■ Work instruction ■
The required output is all lines below that contain the word "camellia".

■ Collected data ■
((
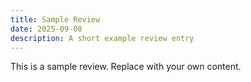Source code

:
 ```yaml
---
title: Sample Review
date: 2025-09-08
description: A short example review entry
---
```


This is a sample review. Replace with your own content.


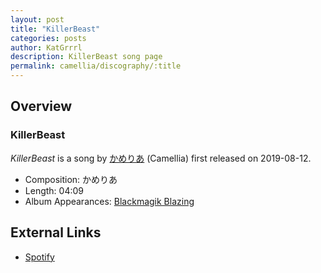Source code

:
 ```yaml
---
layout: post
title: "KillerBeast"
categories: posts
author: KatGrrrl
description: KillerBeast song page
permalink: camellia/discography/:title
---
```


## Overview

### KillerBeast

*KillerBeast* is a song by [かめりあ](/camellia) (Camellia) first released on 2019-08-12.

* Composition: かめりあ
* Length: 04:09
* Album Appearances: [Blackmagik Blazing](<{% link postsInclude/_posts/camellia/albums/Blackmagik-Blazing/2023-12-21-Blackmagik-Blazing.md %}>)

## External Links

* [Spotify](https://open.spotify.com/track/7wC2ejvUwTAAyp2fCXyyy7?si=f714599581654238)
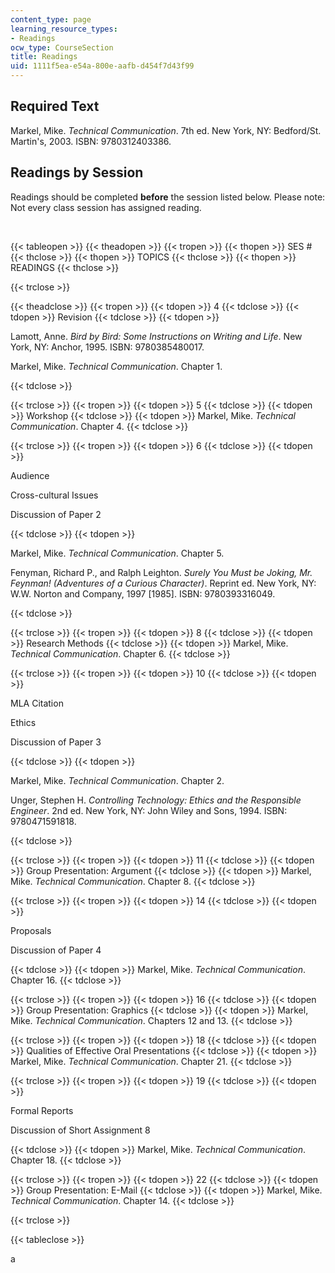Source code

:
 ```yaml
---
content_type: page
learning_resource_types:
- Readings
ocw_type: CourseSection
title: Readings
uid: 1111f5ea-e54a-800e-aafb-d454f7d43f99
---
```


Required Text
-------------

Markel, Mike. _Technical Communication_. 7th ed. New York, NY: Bedford/St. Martin's, 2003. ISBN: 9780312403386.

Readings by Session
-------------------

Readings should be completed **before** the session listed below. Please note: Not every class session has assigned reading.

  
 

{{< tableopen >}}
{{< theadopen >}}
{{< tropen >}}
{{< thopen >}}
SES #
{{< thclose >}}
{{< thopen >}}
TOPICS
{{< thclose >}}
{{< thopen >}}
READINGS
{{< thclose >}}

{{< trclose >}}

{{< theadclose >}}
{{< tropen >}}
{{< tdopen >}}
4
{{< tdclose >}}
{{< tdopen >}}
Revision
{{< tdclose >}}
{{< tdopen >}}


Lamott, Anne. _Bird by Bird: Some Instructions on Writing and Life_. New York, NY: Anchor, 1995. ISBN: 9780385480017.

Markel, Mike. _Technical Communication_. Chapter 1.


{{< tdclose >}}

{{< trclose >}}
{{< tropen >}}
{{< tdopen >}}
5
{{< tdclose >}}
{{< tdopen >}}
Workshop
{{< tdclose >}}
{{< tdopen >}}
Markel, Mike. _Technical Communication_. Chapter 4.
{{< tdclose >}}

{{< trclose >}}
{{< tropen >}}
{{< tdopen >}}
6
{{< tdclose >}}
{{< tdopen >}}


Audience

Cross-cultural Issues

Discussion of Paper 2


{{< tdclose >}}
{{< tdopen >}}


Markel, Mike. _Technical Communication_. Chapter 5.

Fenyman, Richard P., and Ralph Leighton. _Surely You Must be Joking, Mr. Feynman! (Adventures of a Curious Character)_. Reprint ed. New York, NY: W.W. Norton and Company, 1997 \[1985\]. ISBN: 9780393316049.


{{< tdclose >}}

{{< trclose >}}
{{< tropen >}}
{{< tdopen >}}
8
{{< tdclose >}}
{{< tdopen >}}
Research Methods
{{< tdclose >}}
{{< tdopen >}}
Markel, Mike. _Technical Communication_. Chapter 6.
{{< tdclose >}}

{{< trclose >}}
{{< tropen >}}
{{< tdopen >}}
10
{{< tdclose >}}
{{< tdopen >}}


MLA Citation

Ethics

Discussion of Paper 3


{{< tdclose >}}
{{< tdopen >}}


Markel, Mike. _Technical Communication_. Chapter 2.

Unger, Stephen H. _Controlling Technology: Ethics and the Responsible Engineer_. 2nd ed. New York, NY: John Wiley and Sons, 1994. ISBN: 9780471591818.


{{< tdclose >}}

{{< trclose >}}
{{< tropen >}}
{{< tdopen >}}
11
{{< tdclose >}}
{{< tdopen >}}
Group Presentation: Argument
{{< tdclose >}}
{{< tdopen >}}
Markel, Mike. _Technical Communication_. Chapter 8.
{{< tdclose >}}

{{< trclose >}}
{{< tropen >}}
{{< tdopen >}}
14
{{< tdclose >}}
{{< tdopen >}}


Proposals

Discussion of Paper 4


{{< tdclose >}}
{{< tdopen >}}
Markel, Mike. _Technical Communication_. Chapter 16.
{{< tdclose >}}

{{< trclose >}}
{{< tropen >}}
{{< tdopen >}}
16
{{< tdclose >}}
{{< tdopen >}}
Group Presentation: Graphics
{{< tdclose >}}
{{< tdopen >}}
Markel, Mike. _Technical Communication_. Chapters 12 and 13.
{{< tdclose >}}

{{< trclose >}}
{{< tropen >}}
{{< tdopen >}}
18
{{< tdclose >}}
{{< tdopen >}}
Qualities of Effective Oral Presentations
{{< tdclose >}}
{{< tdopen >}}
Markel, Mike. _Technical Communication_. Chapter 21.
{{< tdclose >}}

{{< trclose >}}
{{< tropen >}}
{{< tdopen >}}
19
{{< tdclose >}}
{{< tdopen >}}


Formal Reports

Discussion of Short Assignment 8


{{< tdclose >}}
{{< tdopen >}}
Markel, Mike. _Technical Communication_. Chapter 18.
{{< tdclose >}}

{{< trclose >}}
{{< tropen >}}
{{< tdopen >}}
22
{{< tdclose >}}
{{< tdopen >}}
Group Presentation: E-Mail
{{< tdclose >}}
{{< tdopen >}}
Markel, Mike. _Technical Communication_. Chapter 14.
{{< tdclose >}}

{{< trclose >}}

{{< tableclose >}}

a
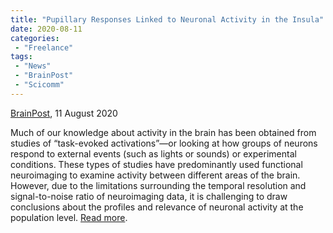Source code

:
 ```yaml
---
title: "Pupillary Responses Linked to Neuronal Activity in the Insula"
date: 2020-08-11
categories:
 - "Freelance"
tags:
 - "News"
 - "BrainPost" 
 - "Scicomm"
---
```


<!--more-->

[BrainPost](https://www.brainpost.co/), 11 August 2020

Much of our knowledge about activity in the brain has been obtained from studies of “task-evoked activations”—or looking at how groups of neurons respond to external events (such as lights or sounds) or experimental conditions. These types of studies have predominantly used functional neuroimaging to examine activity between different areas of the brain. However, due to the limitations surrounding the temporal resolution and signal-to-noise ratio of neuroimaging data, it is challenging to draw conclusions about the profiles and relevance of neuronal activity at the population level. [Read more](https://www.brainpost.co/weekly-brainpost/2020/8/11/pupillary-responses-linked-to-neuronal-activity-in-the-insula). 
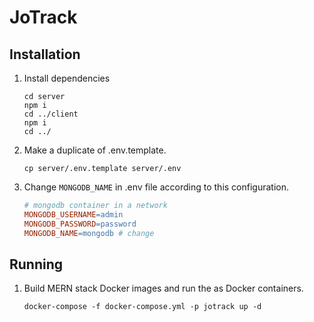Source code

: # JoTrack

## Installation

1. Install dependencies
    ```shell
    cd server
    npm i
    cd ../client
    npm i
    cd ../
    ```

2. Make a duplicate of .env.template.

   ```shell
   cp server/.env.template server/.env
   ```

3. Change `MONGODB_NAME` in .env file according to this configuration.
   ```makefile
   # mongodb container in a network
   MONGODB_USERNAME=admin
   MONGODB_PASSWORD=password
   MONGODB_NAME=mongodb # change
   ```

## Running
1. Build MERN stack Docker images and run the as Docker containers.
    ```shell
    docker-compose -f docker-compose.yml -p jotrack up -d
    ```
))
■ Response area ■
permalink: camellia/discography/:title
*KillerBeast* is a song by [かめりあ](/camellia) (Camellia) first released on 2019-08-12.
* Album Appearances: [Blackmagik Blazing](<{% link postsInclude/_posts/camellia/albums/Blackmagik-Blazing/2023-12-21-Blackmagik-Blazing.md %}>)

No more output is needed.